Given data Block Start

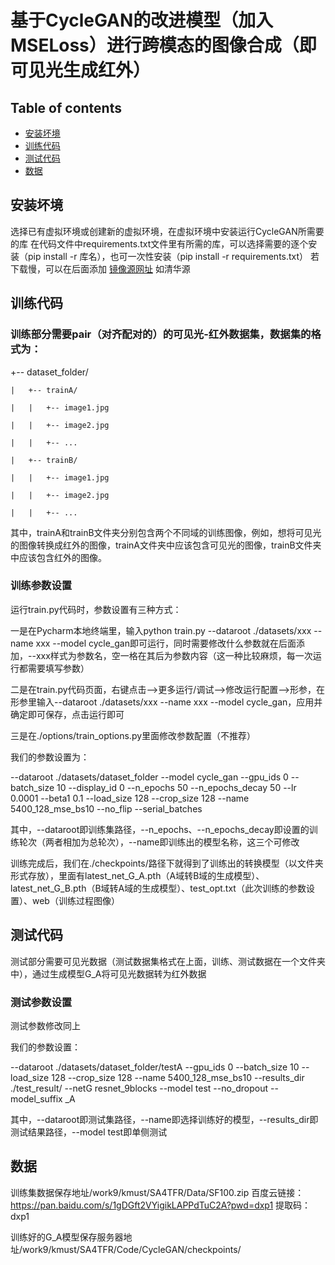 # 基于CycleGAN的改进模型（加入MSELoss）进行跨模态的图像合成（即可见光生成红外）

## Table of contents

* [安装坏境](#table-of-contents)
* [训练代码](#quick-start)
* [测试代码](#pretrained-models)
* [数据](#example-notebooks)


## 安装坏境

选择已有虚拟环境或创建新的虚拟环境，在虚拟环境中安装运行CycleGAN所需要的库
在代码文件中requirements.txt文件里有所需的库，可以选择需要的逐个安装（pip install -r 库名），也可一次性安装（pip install -r requirements.txt）
若下载慢，可以在后面添加 [镜像源网址](https://mirrors.tuna.tsinghua.edu.cn/help/pypi/) 如清华源

## 训练代码

### 训练部分需要pair（对齐配对的）的可见光-红外数据集，数据集的格式为：


  +-- dataset_folder/
  
    |   +-- trainA/
    
    |   |   +-- image1.jpg
    
    |   |   +-- image2.jpg
    
    |   |   +-- ...
    
    |   +-- trainB/
    
    |   |   +-- image1.jpg
    
    |   |   +-- image2.jpg
    
    |   |   +-- ...
    
    
其中，trainA和trainB文件夹分别包含两个不同域的训练图像，例如，想将可见光的图像转换成红外的图像，trainA文件夹中应该包含可见光的图像，trainB文件夹中应该包含红外的图像。

### 训练参数设置

运行train.py代码时，参数设置有三种方式：

一是在Pycharm本地终端里，输入python train.py --dataroot ./datasets/xxx --name xxx --model cycle_gan即可运行，同时需要修改什么参数就在后面添加，--xxx样式为参数名，空一格在其后为参数内容（这一种比较麻烦，每一次运行都需要填写参数）

二是在train.py代码页面，右键点击-->更多运行/调试-->修改运行配置-->形参，在形参里输入--dataroot ./datasets/xxx --name xxx --model cycle_gan，应用并确定即可保存，点击运行即可

三是在./options/train_options.py里面修改参数配置（不推荐）

我们的参数设置为：

--dataroot ./datasets/dataset_folder --model cycle_gan --gpu_ids 0 --batch_size 10 --display_id 0 --n_epochs 50 --n_epochs_decay 50 --lr 0.0001 --beta1 0.1  --load_size 128 --crop_size 128 --name 5400_128_mse_bs10 --no_flip --serial_batches

其中，--dataroot即训练集路径，--n_epochs、--n_epochs_decay即设置的训练轮次（两者相加为总轮次），--name即训练出的模型名称，这三个可修改

训练完成后，我们在./checkpoints/路径下就得到了训练出的转换模型（以文件夹形式存放），里面有latest_net_G_A.pth（A域转B域的生成模型）、latest_net_G_B.pth（B域转A域的生成模型）、test_opt.txt（此次训练的参数设置）、web（训练过程图像）


## 测试代码

测试部分需要可见光数据（测试数据集格式在上面，训练、测试数据在一个文件夹中），通过生成模型G_A将可见光数据转为红外数据

### 测试参数设置

测试参数修改同上

我们的参数设置：

--dataroot ./datasets/dataset_folder/testA --gpu_ids 0 --batch_size 10 --load_size 128 --crop_size 128 --name 5400_128_mse_bs10 --results_dir ./test_result/ --netG resnet_9blocks --model test  --no_dropout --model_suffix _A

其中，--dataroot即测试集路径，--name即选择训练好的模型，--results_dir即测试结果路径，--model test即单侧测试


## 数据

训练集数据保存地址/work9/kmust/SA4TFR/Data/SF100.zip  百度云链接：https://pan.baidu.com/s/1gDGft2VYigikLAPPdTuC2A?pwd=dxp1 提取码：dxp1
   
训练好的G_A模型保存服务器地址/work9/kmust/SA4TFR/Code/CycleGAN/checkpoints/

Given data Block End

## To do
Above are the records; return them exactly, minus the pictures.

## Final answer
 # 基于CycleGAN的改进模型（加入MSELoss）进行跨模态的图像合成（即可见光生成红外）

## Table of contents

* [安装坏境](#table-of-contents)
* [训练代码](#quick-start)
* [测试代码](#pretrained-models)
* [数据](#example-notebooks)


## 安装坏境

选择已有虚拟环境或创建新的虚拟环境，在虚拟环境中安装运行CycleGAN所需要的库
在代码文件中requirements.txt文件里有所需的库，可以选择需要的逐个安装（pip install -r 库名），也可一次性安装（pip install -r requirements.txt）
若下载慢，可以在后面添加 [镜像源网址](https://mirrors.tuna.tsinghua.edu.cn/help/pypi/) 如清华源

## 训练代码

### 训练部分需要pair（对齐配对的）的可见光-红外数据集，数据集的格式为：


  +-- dataset_folder/
  
    |   +-- trainA/
    
    |   |   +-- image1.jpg
    
    |   |   +-- image2.jpg
    
    |   |   +-- ...
    
    |   +-- trainB/
    
    |   |   +-- image1.jpg
    
    |   |   +-- image2.jpg
    
    |   |   +-- ...
    
    
其中，trainA和trainB文件夹分别包含两个不同域的训练图像，例如，想将可见光的图像转换成红外的图像，trainA文件夹中应该包含可见光的图像，trainB文件夹中应该包含红外的图像。

### 训练参数设置

运行train.py代码时，参数设置有三种方式：

一是在Pycharm本地终端里，输入python train.py --dataroot ./datasets/xxx --name xxx --model cycle_gan即可运行，同时需要修改什么参数就在后面添加，--xxx样式为参数名，空一格在其后为参数内容（这一种比较麻烦，每一次运行都需要填写参数）

二是在train.py代码页面，右键点击-->更多运行/调试-->修改运行配置-->形参，在形参里输入--dataroot ./datasets/xxx --name xxx --model cycle_gan，应用并确定即可保存，点击运行即可

三是在./options/train_options.py里面修改参数配置（不推荐）

我们的参数设置为：

--dataroot ./datasets/dataset_folder --model cycle_gan --gpu_ids 0 --batch_size 10 --display_id 0 --n_epochs 50 --n_epochs_decay 50 --lr 0.0001 --beta1 0.1  --load_size 128 --crop_size 128 --name 5400_128_mse_bs10 --no_flip --serial_batches

其中，--dataroot即训练集路径，--n_epochs、--n_epochs_decay即设置的训练轮次（两者相加为总轮次），--name即训练出的模型名称，这三个可修改

训练完成后，我们在./checkpoints/路径下就得到了训练出的转换模型（以文件夹形式存放），里面有latest_net_G_A.pth（A域转B域的生成模型）、latest_net_G_B.pth（B域转A域的生成模型）、test_opt.txt（此次训练的参数设置）、web（训练过程图像）


## 测试代码

测试部分需要可见光数据（测试数据集格式在上面，训练、测试数据在一个文件夹中），通过生成模型G_A将可见光数据转为红外数据

### 测试参数设置

测试参数修改同上

我们的参数设置：

--dataroot ./datasets/dataset_folder/testA --gpu_ids 0 --batch_size 10 --load_size 128 --crop_size 128 --name 5400_128_mse_bs10 --results_dir ./test_result/ --netG resnet_9blocks --model test  --no_dropout --model_suffix _A

其中，--dataroot即测试集路径，--name即选择训练好的模型，--results_dir即测试结果路径，--model test即单侧测试


## 数据

训练集数据保存地址/work9/kmust/SA4TFR/Data/SF100.zip  百度云链接：https://pan.baidu.com/s/1gDGft2VYigikLAPPdTuC2A?pwd=dxp1 提取码：dxp1
   
训练好的G_A模型保存服务器地址/work9/kmust/SA4TFR/Code/CycleGAN/checkpoints/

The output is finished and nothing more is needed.